▶ _PROBLEM TO SOLVE_:
Among the entries below, count the lines that contain the word "must". Write down only the total.

§

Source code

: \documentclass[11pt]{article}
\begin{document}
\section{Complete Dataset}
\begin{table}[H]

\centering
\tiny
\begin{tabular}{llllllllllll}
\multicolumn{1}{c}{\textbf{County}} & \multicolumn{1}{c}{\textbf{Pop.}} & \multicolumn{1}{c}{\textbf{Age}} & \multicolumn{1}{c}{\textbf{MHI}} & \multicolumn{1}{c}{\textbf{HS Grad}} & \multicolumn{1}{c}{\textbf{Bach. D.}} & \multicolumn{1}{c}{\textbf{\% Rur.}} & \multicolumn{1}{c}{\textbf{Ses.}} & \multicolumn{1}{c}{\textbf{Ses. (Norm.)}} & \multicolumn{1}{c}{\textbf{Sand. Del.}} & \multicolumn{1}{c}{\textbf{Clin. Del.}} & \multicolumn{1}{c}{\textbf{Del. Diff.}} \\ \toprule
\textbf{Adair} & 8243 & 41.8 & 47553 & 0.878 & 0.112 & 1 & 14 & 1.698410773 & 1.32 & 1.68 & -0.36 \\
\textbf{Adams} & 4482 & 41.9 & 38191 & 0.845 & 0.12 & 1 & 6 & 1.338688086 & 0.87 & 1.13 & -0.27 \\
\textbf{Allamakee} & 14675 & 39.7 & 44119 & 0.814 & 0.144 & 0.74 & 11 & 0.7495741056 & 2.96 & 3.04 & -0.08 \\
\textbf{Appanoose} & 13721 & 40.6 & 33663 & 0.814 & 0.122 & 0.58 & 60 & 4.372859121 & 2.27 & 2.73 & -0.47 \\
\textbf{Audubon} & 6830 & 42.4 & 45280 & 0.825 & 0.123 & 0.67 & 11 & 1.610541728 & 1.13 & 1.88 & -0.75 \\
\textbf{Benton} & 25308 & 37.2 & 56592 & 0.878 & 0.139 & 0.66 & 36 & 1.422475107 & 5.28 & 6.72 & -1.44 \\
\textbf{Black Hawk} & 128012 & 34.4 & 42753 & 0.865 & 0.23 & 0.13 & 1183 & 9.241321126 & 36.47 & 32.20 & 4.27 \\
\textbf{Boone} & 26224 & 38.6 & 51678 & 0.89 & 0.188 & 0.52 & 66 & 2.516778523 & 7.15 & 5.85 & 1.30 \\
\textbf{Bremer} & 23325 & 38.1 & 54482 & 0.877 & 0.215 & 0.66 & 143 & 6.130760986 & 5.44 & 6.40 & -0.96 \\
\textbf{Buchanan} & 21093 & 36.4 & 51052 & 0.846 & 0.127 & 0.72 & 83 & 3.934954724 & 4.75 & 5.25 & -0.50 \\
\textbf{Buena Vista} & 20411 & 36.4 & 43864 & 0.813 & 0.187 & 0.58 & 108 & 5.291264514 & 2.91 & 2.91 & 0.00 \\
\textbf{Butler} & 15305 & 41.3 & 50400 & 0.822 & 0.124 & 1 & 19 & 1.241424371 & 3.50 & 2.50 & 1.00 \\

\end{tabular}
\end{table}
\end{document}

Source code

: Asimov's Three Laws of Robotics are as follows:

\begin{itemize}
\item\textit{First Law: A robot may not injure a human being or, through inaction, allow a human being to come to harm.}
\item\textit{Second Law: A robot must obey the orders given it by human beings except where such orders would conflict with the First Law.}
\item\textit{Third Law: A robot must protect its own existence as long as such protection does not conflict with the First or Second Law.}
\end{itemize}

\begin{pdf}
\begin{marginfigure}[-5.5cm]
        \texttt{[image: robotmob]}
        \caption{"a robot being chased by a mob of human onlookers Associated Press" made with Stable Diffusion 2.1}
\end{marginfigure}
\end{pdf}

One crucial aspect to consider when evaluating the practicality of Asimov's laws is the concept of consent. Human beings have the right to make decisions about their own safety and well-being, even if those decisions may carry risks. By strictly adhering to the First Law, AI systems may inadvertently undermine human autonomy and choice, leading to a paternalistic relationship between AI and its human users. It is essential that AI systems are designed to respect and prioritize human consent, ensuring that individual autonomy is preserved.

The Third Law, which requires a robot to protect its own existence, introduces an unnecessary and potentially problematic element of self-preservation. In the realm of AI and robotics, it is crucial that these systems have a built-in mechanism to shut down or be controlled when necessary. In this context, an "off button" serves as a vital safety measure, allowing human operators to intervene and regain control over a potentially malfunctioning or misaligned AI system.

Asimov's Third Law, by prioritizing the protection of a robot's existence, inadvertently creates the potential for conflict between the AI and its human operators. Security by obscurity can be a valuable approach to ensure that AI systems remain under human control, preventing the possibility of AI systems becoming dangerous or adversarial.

§

▶ _TASK RESPONSE_:
2